Segment Start: Data extract
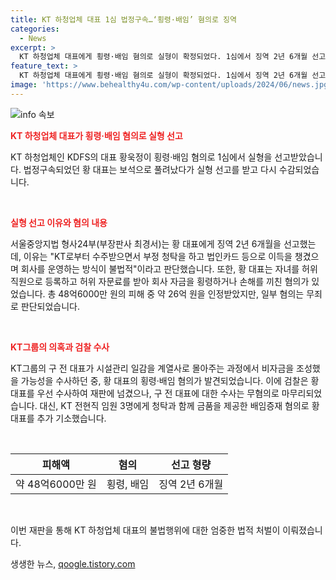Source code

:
 ```yaml
---
title: KT 하청업체 대표 1심 법정구속…‘횡령·배임’ 혐의로 징역
categories:
  - News
excerpt: >
  KT 하청업체 대표에게 횡령·배임 혐의로 실형이 확정되었다. 1심에서 징역 2년 6개월 선고, 법정구속됨. KT로부터 수주받으면서 부정 청탁을 하고 법인카드 등으로 금전적 이득 제공. 피해액 26억 원 중 8억 5천만 원 갚았지만 회사 이익을 위한 행위로 판단. 검찰, KT그룹 일감 몰아주기 의혹 수사 중 황 대표의 혐의 발견.
feature_text: >
  KT 하청업체 대표에게 횡령·배임 혐의로 실형이 확정되었다. 1심에서 징역 2년 6개월 선고, 법정구속됨. KT로부터 수주받으면서 부정 청탁을 하고 법인카드 등으로 금전적 이득 제공. 피해액 26억 원 중 8억 5천만 원 갚았지만 회사 이익을 위한 행위로 판단. 검찰, KT그룹 일감 몰아주기 의혹 수사 중 황 대표의 혐의 발견.
image: 'https://www.behealthy4u.com/wp-content/uploads/2024/06/news.jpg'
---
```


<p><img src="https://www.behealthy4u.com/wp-content/uploads/2024/06/news.jpg" alt="info 속보" /></p>

<p><b><span style="color: #ee2323;">KT 하청업체 대표가 횡령·배임 혐의로 실형 선고</span></b></p>

<p>KT 하청업체인 KDFS의 대표 황욱정이 횡령·배임 혐의로 1심에서 실형을 선고받았습니다. 법정구속되었던 황 대표는 보석으로 풀려났다가 실형 선고를 받고 다시 수감되었습니다.</p>

<p data-ke-size="size16">&nbsp;</p>

<p><b><span style="color: #ee2323;">실형 선고 이유와 혐의 내용</span></b></p>

<p>서울중앙지법 형사24부(부장판사 최경서)는 황 대표에게 징역 2년 6개월을 선고했는데, 이유는 "KT로부터 수주받으면서 부정 청탁을 하고 법인카드 등으로 이득을 챙겼으며 회사를 운영하는 방식이 불법적"이라고 판단했습니다. 또한, 황 대표는 자녀를 허위 직원으로 등록하고 허위 자문료를 받아 회사 자금을 횡령하거나 손해를 끼친 혐의가 있었습니다. 총 48억6000만 원의 피해 중 약 26억 원을 인정받았지만, 일부 혐의는 무죄로 판단되었습니다.</p>

<p data-ke-size="size16">&nbsp;</p>

<p><b><span style="color: #ee2323;">KT그룹의 의혹과 검찰 수사</span></b></p>

<p>KT그룹의 구 전 대표가 시설관리 일감을 계열사로 몰아주는 과정에서 비자금을 조성했을 가능성을 수사하던 중, 황 대표의 횡령·배임 혐의가 발견되었습니다. 이에 검찰은 황 대표를 우선 수사하여 재판에 넘겼으나, 구 전 대표에 대한 수사는 무혐의로 마무리되었습니다. 대신, KT 전현직 임원 3명에게 청탁과 함께 금품을 제공한 배임증재 혐의로 황 대표를 추가 기소했습니다.</p>

<p data-ke-size="size16">&nbsp;</p>

<table>
    <thead>
        <tr>
            <th>피해액</th>
            <th>혐의</th>
            <th>선고 형량</th>
        </tr>
    </thead>
    <tbody>
        <tr>
            <td style="text-align: center;">약 48억6000만 원</td>
            <td style="text-align: center;">횡령, 배임</td>
            <td style="text-align: center;">징역 2년 6개월</td>
        </tr>
    </tbody>
</table>

<p data-ke-size="size16">&nbsp;</p>

<p>이번 재판을 통해 KT 하청업체 대표의 불법행위에 대한 엄중한 법적 처벌이 이뤄졌습니다.</p>
생생한 뉴스, <a href="https://qoogle.tistory.com" rel="dofollow">qoogle.tistory.com</a>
Segment End: Data extract
Note how many lines of the records contain the string "KT그룹의", and give that number with nothing added.

Task solution: 2